With the abundance of squash that we'll have throughout the season, I thought we'd do something a little bit different this week and actually demo a recipe.
You're probably noticing all of the pretty little squash you're finding in the market or in your CSA box, but you might not be exactly sure how to use them. Something I like to do is to roast them whole, stuff them, and serve them as a side dish. It makes a really pretty presentation, and it's actually elegant enough to serve at your Thanksgiving meal.
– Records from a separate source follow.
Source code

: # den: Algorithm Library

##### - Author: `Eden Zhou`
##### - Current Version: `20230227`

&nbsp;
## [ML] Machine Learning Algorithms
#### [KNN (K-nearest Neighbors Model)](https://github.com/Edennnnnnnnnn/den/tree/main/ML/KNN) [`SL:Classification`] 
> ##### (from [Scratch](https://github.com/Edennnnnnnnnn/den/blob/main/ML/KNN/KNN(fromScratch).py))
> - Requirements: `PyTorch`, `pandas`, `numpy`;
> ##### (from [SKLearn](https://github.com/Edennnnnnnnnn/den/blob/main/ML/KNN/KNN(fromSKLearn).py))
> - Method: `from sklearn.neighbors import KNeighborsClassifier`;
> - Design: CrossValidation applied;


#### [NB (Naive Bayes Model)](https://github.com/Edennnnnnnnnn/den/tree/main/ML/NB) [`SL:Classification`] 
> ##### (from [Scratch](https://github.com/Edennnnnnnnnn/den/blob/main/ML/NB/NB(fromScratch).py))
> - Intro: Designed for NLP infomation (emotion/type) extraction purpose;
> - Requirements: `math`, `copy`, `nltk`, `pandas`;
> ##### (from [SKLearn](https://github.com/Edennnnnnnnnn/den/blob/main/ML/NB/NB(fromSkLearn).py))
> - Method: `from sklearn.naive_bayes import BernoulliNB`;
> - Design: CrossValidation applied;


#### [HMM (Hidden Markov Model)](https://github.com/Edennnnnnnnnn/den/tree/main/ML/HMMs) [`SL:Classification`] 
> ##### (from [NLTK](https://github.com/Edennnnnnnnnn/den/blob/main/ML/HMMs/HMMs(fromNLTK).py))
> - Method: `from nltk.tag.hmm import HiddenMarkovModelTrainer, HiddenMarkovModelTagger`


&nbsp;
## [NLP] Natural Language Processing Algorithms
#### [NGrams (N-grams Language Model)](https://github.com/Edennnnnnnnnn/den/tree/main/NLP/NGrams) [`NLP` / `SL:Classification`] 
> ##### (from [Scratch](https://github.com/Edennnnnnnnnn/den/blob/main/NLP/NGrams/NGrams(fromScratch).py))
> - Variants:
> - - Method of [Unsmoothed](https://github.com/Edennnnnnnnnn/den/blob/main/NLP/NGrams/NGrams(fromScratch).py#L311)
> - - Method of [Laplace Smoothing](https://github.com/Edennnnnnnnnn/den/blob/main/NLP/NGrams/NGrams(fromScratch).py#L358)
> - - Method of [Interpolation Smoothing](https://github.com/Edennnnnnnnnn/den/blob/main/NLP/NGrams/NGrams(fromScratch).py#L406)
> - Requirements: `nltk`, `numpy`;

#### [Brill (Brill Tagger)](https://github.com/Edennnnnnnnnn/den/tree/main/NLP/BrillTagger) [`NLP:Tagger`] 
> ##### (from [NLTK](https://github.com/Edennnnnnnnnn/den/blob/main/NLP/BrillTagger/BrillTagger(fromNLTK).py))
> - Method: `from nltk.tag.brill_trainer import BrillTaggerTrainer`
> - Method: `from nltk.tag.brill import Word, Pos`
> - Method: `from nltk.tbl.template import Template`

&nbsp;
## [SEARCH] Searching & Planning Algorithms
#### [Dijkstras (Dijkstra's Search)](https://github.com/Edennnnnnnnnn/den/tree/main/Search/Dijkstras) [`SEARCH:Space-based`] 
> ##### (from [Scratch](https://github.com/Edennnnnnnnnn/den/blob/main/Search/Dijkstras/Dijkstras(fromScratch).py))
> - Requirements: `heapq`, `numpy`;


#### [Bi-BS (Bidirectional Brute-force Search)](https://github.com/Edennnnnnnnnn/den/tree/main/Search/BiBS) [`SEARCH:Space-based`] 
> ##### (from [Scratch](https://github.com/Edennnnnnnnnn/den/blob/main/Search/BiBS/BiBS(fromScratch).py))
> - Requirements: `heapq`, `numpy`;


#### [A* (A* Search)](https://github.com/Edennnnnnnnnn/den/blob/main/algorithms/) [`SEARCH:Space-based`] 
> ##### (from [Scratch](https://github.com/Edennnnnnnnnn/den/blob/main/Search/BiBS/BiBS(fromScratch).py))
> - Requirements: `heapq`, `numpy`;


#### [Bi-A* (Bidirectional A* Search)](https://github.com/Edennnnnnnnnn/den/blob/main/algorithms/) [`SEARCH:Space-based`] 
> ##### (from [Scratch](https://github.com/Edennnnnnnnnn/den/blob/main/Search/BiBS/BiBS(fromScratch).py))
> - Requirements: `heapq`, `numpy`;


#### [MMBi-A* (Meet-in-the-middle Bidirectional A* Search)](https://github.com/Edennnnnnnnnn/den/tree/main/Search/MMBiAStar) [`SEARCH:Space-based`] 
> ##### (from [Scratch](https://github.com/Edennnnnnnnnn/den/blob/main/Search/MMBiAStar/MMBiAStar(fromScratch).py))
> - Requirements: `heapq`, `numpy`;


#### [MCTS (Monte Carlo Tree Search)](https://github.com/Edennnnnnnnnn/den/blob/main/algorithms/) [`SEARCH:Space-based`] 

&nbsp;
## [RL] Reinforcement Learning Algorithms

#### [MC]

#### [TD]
For this recipe, you can really use any kind of squash. What I have here are two little acorn squash, and what I've done is I've cut the bottom off to make it stable so that it's flat. I've then taken my knife and cut around the top. Just like if you're carving a pumpkin, and you cut the top off. And if you open it up, you'll see all the little seeds. We're actually going to roast them whole. We'll put them in the oven on a baking sheet with parchment paper at about 350 degrees for an hour. If you don't want to use small squash for individual plates, you can also use a large squash, any squash will do. Just do the same preparation, cut the top off and then we're going to roast it whole. Obviously, for a larger squash it's going to take more time, so turn the oven down to about 325 degrees and check it after about an hour, it might take about 90 minutes.
What we have here are two little sweet dumpling squash that I've already roasted. When the come out of the oven, you'll open them up and just take a spoon and scrape away the seeds. You'll do the same with the interior, but be careful not to scrape away the flesh, because that's actually a part that we're going to eat. When they're finished, they'll look clean and hollowed out.
For the stuffing of our squash, we're going to sautee some apples, onions and shallots in a pan. We're going to start with a little bit of olive oil, just make sure it's covering the bottom of the pan. We're going to season with a little salt and a little pepper and let those get nice and brown.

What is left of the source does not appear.